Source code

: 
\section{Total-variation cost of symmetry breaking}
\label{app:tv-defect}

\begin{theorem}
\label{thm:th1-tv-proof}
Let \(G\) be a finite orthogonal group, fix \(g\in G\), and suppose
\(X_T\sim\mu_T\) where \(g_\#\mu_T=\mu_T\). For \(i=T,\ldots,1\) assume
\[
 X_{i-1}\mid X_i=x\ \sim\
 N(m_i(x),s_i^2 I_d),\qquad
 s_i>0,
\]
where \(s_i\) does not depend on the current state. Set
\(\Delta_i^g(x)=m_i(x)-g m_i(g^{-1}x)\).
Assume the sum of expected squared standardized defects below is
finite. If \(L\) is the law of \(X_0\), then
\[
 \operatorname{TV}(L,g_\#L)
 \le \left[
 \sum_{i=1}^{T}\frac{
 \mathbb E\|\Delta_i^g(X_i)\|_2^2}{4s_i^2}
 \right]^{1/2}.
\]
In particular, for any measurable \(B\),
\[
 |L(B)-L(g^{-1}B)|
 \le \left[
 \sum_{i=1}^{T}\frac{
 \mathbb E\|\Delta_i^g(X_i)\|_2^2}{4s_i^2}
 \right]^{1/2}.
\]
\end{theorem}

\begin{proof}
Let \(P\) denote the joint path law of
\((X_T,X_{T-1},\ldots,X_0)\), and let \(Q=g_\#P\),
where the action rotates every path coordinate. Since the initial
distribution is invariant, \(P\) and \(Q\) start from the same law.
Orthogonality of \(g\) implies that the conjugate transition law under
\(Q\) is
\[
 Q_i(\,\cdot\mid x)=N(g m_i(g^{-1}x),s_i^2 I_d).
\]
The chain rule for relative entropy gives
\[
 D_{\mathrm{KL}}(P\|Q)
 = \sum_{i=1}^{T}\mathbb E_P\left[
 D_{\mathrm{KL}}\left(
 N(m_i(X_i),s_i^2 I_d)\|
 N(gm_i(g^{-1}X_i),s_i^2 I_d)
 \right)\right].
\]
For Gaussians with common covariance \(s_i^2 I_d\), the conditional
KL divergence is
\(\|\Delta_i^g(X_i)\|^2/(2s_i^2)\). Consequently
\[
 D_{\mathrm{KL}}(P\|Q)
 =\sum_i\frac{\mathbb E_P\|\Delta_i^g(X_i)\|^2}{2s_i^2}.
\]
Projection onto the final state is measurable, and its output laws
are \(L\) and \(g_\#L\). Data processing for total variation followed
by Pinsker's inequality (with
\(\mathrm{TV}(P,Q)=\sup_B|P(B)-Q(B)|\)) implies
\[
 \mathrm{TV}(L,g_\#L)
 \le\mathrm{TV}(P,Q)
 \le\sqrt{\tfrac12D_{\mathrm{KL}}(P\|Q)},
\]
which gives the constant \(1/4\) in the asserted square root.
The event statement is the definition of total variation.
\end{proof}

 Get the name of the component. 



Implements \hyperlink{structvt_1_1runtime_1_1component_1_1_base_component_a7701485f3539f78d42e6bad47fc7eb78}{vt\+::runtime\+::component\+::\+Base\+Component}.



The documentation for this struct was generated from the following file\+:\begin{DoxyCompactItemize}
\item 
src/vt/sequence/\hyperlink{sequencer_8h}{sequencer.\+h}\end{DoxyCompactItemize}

---

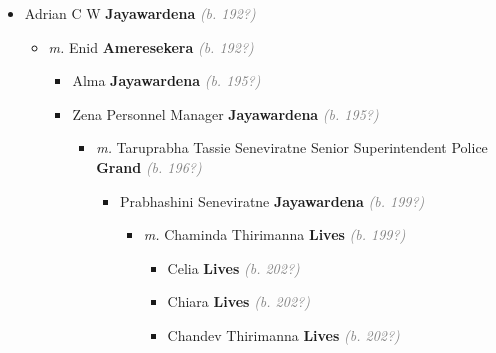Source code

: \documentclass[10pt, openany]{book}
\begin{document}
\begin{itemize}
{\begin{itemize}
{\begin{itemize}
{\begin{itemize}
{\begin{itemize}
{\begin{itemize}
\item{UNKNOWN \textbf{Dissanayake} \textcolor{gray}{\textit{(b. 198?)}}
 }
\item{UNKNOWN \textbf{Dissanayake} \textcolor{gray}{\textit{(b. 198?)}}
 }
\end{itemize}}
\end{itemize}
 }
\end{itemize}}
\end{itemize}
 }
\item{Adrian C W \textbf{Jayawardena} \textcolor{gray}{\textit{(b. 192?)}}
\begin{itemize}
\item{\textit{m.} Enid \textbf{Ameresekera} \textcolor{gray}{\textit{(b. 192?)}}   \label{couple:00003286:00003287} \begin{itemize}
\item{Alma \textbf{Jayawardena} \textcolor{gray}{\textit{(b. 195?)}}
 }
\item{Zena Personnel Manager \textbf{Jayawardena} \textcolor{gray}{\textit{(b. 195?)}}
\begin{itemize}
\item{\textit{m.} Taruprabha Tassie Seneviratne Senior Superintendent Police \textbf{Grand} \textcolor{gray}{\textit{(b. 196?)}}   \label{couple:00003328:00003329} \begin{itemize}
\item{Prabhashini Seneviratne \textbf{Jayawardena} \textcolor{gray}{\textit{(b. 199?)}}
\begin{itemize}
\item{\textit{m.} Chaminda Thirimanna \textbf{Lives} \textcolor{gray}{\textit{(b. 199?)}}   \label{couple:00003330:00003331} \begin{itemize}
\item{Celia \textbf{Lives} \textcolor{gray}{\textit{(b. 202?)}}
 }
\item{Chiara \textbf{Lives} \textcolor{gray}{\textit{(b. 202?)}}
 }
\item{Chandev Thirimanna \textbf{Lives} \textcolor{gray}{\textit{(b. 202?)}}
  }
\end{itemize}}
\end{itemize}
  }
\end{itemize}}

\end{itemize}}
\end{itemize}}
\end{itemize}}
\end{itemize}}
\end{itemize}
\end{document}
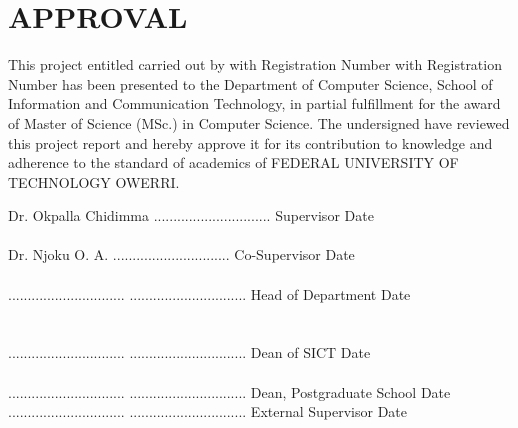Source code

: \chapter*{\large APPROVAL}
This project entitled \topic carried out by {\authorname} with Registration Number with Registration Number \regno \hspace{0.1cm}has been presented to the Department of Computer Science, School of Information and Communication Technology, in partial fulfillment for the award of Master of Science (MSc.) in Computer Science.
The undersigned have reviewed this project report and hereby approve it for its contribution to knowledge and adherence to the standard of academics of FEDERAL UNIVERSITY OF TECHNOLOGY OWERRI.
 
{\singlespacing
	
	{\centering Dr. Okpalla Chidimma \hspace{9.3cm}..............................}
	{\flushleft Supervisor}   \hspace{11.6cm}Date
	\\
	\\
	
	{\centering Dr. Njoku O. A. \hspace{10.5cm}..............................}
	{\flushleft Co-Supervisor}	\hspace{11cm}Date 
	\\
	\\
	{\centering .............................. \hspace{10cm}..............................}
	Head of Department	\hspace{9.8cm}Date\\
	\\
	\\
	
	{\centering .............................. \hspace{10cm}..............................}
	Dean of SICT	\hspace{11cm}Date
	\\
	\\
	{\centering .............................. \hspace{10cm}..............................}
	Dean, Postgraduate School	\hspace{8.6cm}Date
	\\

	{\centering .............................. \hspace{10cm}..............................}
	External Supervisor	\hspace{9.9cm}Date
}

**Description of the task**
Among the records above, find the lines that contain "Supervisor" and copy every one.

**Task solution**
	{\flushleft Supervisor}   \hspace{11.6cm}Date
	{\flushleft Co-Supervisor}	\hspace{11cm}Date 
	External Supervisor	\hspace{9.9cm}Date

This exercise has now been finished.